*REQUIREMENT*: Every line holding "DIKE" should be copied from the records below.

───

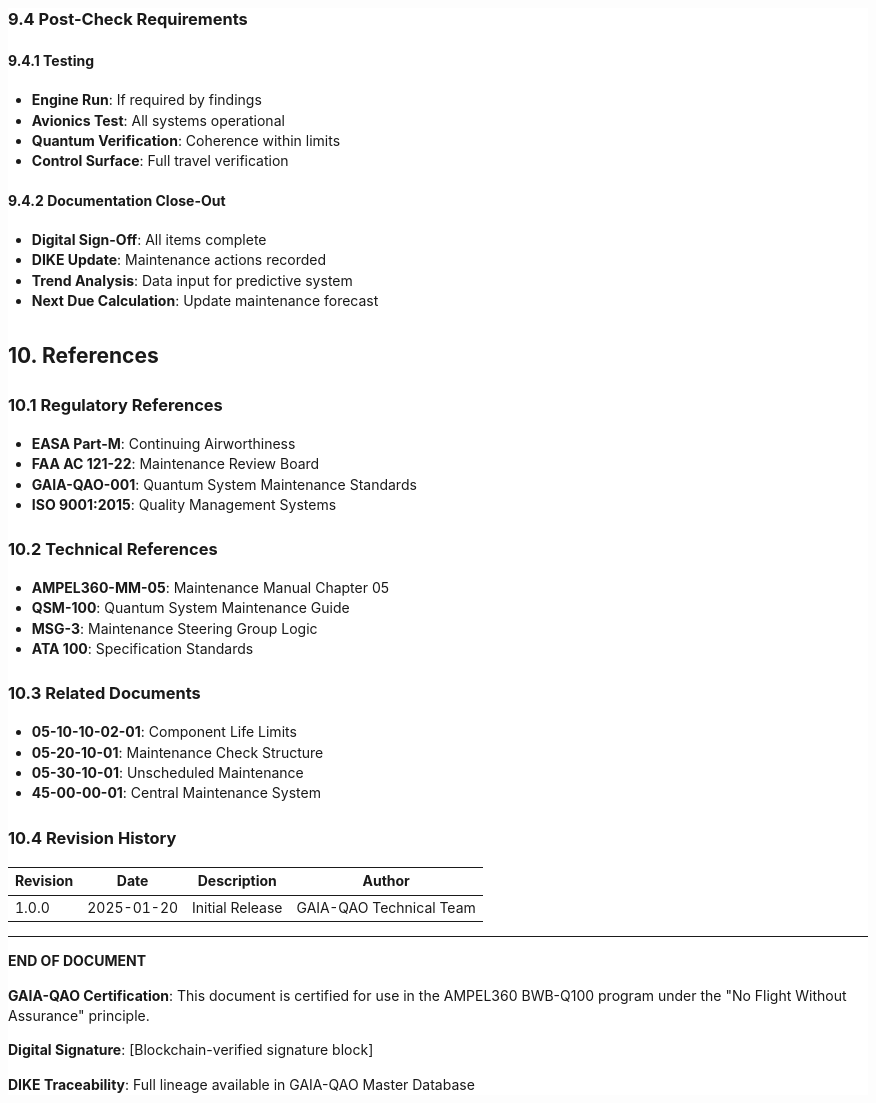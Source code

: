 ### 9.4 Post-Check Requirements

#### 9.4.1 Testing
- **Engine Run**: If required by findings
- **Avionics Test**: All systems operational
- **Quantum Verification**: Coherence within limits
- **Control Surface**: Full travel verification

#### 9.4.2 Documentation Close-Out
- **Digital Sign-Off**: All items complete
- **DIKE Update**: Maintenance actions recorded
- **Trend Analysis**: Data input for predictive system
- **Next Due Calculation**: Update maintenance forecast

## 10. References

### 10.1 Regulatory References
- **EASA Part-M**: Continuing Airworthiness
- **FAA AC 121-22**: Maintenance Review Board
- **GAIA-QAO-001**: Quantum System Maintenance Standards
- **ISO 9001:2015**: Quality Management Systems

### 10.2 Technical References
- **AMPEL360-MM-05**: Maintenance Manual Chapter 05
- **QSM-100**: Quantum System Maintenance Guide
- **MSG-3**: Maintenance Steering Group Logic
- **ATA 100**: Specification Standards

### 10.3 Related Documents
- **05-10-10-02-01**: Component Life Limits
- **05-20-10-01**: Maintenance Check Structure
- **05-30-10-01**: Unscheduled Maintenance
- **45-00-00-01**: Central Maintenance System

### 10.4 Revision History

| Revision | Date | Description | Author |
|----------|------|-------------|---------|
| 1.0.0 | 2025-01-20 | Initial Release | GAIA-QAO Technical Team |

---

**END OF DOCUMENT**

**GAIA-QAO Certification**: This document is certified for use in the AMPEL360 BWB-Q100 program under the "No Flight Without Assurance" principle.

**Digital Signature**: [Blockchain-verified signature block]

**DIKE Traceability**: Full lineage available in GAIA-QAO Master Database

───

*TASK OUTPUT*:
- **DIKE Update**: Maintenance actions recorded
**DIKE Traceability**: Full lineage available in GAIA-QAO Master Database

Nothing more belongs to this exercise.